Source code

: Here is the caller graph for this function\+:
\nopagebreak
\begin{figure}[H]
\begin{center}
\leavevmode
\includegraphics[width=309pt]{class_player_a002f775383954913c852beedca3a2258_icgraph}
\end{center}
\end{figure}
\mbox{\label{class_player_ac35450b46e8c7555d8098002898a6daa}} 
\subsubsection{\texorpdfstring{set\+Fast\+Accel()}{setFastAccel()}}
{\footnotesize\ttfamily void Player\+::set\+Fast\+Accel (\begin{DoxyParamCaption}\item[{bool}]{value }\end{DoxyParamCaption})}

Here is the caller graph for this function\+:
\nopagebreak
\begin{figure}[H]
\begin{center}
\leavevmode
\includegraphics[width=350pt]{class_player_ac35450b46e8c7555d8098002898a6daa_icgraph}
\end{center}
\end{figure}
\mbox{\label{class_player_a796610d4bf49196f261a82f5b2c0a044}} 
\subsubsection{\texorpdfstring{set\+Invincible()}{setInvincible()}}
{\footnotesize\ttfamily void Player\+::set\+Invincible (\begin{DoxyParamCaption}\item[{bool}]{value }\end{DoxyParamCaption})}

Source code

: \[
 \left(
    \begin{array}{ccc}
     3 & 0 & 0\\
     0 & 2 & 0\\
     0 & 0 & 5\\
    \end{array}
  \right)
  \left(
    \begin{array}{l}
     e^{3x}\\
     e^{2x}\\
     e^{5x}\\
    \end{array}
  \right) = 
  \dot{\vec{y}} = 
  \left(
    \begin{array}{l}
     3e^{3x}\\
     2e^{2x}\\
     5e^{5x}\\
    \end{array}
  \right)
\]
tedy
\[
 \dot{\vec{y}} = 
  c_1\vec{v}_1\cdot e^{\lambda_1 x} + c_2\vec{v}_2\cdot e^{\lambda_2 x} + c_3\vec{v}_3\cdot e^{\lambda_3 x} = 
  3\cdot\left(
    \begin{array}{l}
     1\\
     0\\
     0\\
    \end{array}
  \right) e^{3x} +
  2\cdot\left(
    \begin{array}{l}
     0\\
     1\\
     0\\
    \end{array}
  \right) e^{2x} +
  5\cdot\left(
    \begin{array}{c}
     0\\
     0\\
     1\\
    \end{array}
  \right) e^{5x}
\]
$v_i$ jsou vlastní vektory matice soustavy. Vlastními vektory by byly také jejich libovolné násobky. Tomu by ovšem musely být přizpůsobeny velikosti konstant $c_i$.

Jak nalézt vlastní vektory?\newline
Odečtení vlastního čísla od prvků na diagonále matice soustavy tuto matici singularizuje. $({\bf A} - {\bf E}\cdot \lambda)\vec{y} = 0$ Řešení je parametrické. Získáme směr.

+++

#### [Directions for this task]
Only the lines above that include the word "bool" belong in the answer; copy each one.

#### [Answer for the task]
{\footnotesize\ttfamily void Player\+::set\+Fast\+Accel (\begin{DoxyParamCaption}\item[{bool}]{value }\end{DoxyParamCaption})}
{\footnotesize\ttfamily void Player\+::set\+Invincible (\begin{DoxyParamCaption}\item[{bool}]{value }\end{DoxyParamCaption})}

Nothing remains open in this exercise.